Personal Connections
Colleges that run their own dining programs have more flexibility. (They also often have more money, which helps.) Middlebury College, for example, which has pursued local foods for decades, gets about a quarter of its food from nearby farms. “We’d like to buy more local, but the reality is we would either blow the budget or wipe out the farms’ produce,” says Matthew Biette, who runs dining services at Middlebury.
In the corporate system, a dining manager is always “serving two masters,” he says. By contrast, “I can change things this afternoon.” Relationships with farmers near the campus can be informal and personal. Among apple producers, for example, there is a “gentlemen’s lineup” of growers who know where they stand on Middlebury’s procurement list, Mr. Biette says.
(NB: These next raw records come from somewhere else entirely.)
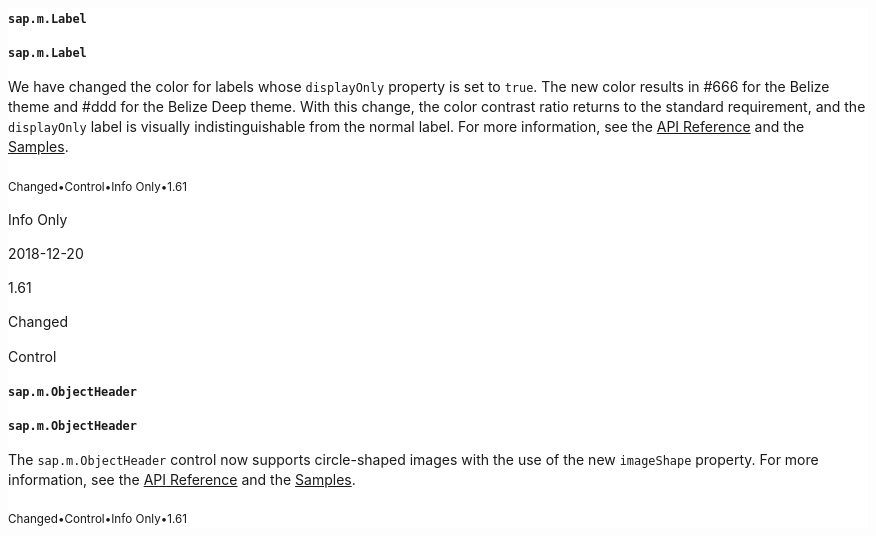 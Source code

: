 **`sap.m.Label`** 

</td>
<td valign="top">

**`sap.m.Label`**

We have changed the color for labels whose `displayOnly` property is set to `true`. The new color results in \#666 for the Belize theme and \#ddd for the Belize Deep theme. With this change, the color contrast ratio returns to the standard requirement, and the `displayOnly` label is visually indistinguishable from the normal label. For more information, see the [API Reference](https://ui5.sap.com/#/api/sap.m.Label) and the [Samples](https://ui5.sap.com/#/entity/sap.m.Label).

<sub>Changed•Control•Info Only•1.61</sub>

</td>
<td valign="top">

Info Only 

</td>
<td valign="top">

2018-12-20

</td>
</tr>
<tr>
<td valign="top">

1.61 

</td>
<td valign="top">

Changed 

</td>
<td valign="top">

Control 

</td>
<td valign="top">

**`sap.m.ObjectHeader`** 

</td>
<td valign="top">

**`sap.m.ObjectHeader`**

Тhe `sap.m.ObjectHeader` control now supports circle-shaped images with the use of the new `imageShape` property. For more information, see the [API Reference](https://ui5.sap.com/#/api/sap.m.ObjectHeader) and the [Samples](https://ui5.sap.com/#/entity/sap.m.ObjectHeader).

<sub>Changed•Control•Info Only•1.61</sub>

</td>
<td valign="top">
The college is also helping a dairy farmer purchase a clean room where she will make yogurt for the dining hall. “I can actually see that farm from my office,” Mr. Biette says.
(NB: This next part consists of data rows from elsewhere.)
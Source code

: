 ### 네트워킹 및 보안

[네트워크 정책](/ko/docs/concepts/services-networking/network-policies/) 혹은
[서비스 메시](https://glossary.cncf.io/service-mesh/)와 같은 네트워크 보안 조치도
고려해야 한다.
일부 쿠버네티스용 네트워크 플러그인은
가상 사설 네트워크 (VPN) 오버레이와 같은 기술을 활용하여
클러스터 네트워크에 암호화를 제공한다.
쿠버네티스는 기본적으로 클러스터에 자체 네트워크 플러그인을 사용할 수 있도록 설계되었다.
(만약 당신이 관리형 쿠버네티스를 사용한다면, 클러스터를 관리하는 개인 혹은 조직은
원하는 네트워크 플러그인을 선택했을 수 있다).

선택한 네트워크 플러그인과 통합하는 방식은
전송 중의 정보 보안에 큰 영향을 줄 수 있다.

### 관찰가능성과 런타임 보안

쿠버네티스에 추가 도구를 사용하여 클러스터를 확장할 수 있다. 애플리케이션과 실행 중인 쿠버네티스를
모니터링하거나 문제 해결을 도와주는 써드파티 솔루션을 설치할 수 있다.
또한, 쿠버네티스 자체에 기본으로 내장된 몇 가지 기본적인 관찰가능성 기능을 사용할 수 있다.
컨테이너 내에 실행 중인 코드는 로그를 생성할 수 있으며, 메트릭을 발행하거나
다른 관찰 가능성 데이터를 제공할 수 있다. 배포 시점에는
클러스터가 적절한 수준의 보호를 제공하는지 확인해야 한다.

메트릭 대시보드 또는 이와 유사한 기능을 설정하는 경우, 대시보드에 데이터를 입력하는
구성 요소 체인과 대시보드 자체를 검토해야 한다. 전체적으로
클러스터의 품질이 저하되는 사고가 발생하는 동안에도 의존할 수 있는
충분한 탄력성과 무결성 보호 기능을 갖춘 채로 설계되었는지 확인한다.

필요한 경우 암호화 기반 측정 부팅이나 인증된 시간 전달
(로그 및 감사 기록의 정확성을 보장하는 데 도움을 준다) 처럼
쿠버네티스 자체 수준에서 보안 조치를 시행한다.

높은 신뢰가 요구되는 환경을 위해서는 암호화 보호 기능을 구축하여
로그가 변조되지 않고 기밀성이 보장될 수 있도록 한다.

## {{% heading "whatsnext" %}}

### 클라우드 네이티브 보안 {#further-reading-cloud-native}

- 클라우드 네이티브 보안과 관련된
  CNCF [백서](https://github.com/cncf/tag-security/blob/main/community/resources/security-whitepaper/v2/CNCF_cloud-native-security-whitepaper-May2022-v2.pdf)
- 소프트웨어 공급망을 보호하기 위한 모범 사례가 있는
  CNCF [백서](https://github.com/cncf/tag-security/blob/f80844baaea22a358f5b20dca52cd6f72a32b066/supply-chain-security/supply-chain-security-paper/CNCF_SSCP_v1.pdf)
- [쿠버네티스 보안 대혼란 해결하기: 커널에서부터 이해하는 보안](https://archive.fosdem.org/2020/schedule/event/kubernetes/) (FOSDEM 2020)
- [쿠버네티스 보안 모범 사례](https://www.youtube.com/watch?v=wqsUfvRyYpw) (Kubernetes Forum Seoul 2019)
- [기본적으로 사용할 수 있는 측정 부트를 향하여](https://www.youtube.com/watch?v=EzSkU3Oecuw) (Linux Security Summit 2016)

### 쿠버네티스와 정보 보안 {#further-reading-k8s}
Green Mountain, which has less money and a corporate dining service — a more typical scenario — is trying to find a pathway to local foods that other colleges can follow. “If it can work here, it can work everywhere,” says Mr. Ackerman-Leist.
Standing in the pasture of his own farm, amid lowing cows, he describes the college’s “three-tined approach” to buy 28 percent of its food locally within two years, compared with about 20 percent now. The first, of course, is buying more from local farmers. The 5-percent annual increases in Green Mountain’s local-food purchases put an additional $70,000 into the local economy each year. That might not sound like much, says the professor, but it goes a long way toward helping the college’s relationship with other Vermonters, who value their rural environs.
The second is increasing production on Green Mountain’s farm, where students work. The college runs a 30-acre farm, of which one acre is in crop production now. Three or four acres should be in production within a couple of years, providing 5 percent of the college’s consumption. The farm is run without fossil fuels, so it has to use draft animals and natural methods of fertilization.
The third and most important approach is education — reshaping students’ attitudes and expectations about food. Mr. Ackerman-Leist has set up a series of courses with an economist and an agronomist to convey the complexity of local-food issues, like liability and the climatic constraints of growing food in the Northeast, along with the ethical concerns and economic advantages of buying local.
With the popularity of local foods, Mr. Ackerman-Leist sees a window of opportunity that will not be open for long.
“While we have the heat of the moment, we have got to capture that and build the infrastructure, so this will work not just now, but also in another decade or two,” he says. “It would be a shame to have all this energy and then lose it in another four or five years, when people want to jump on another bandwagon.”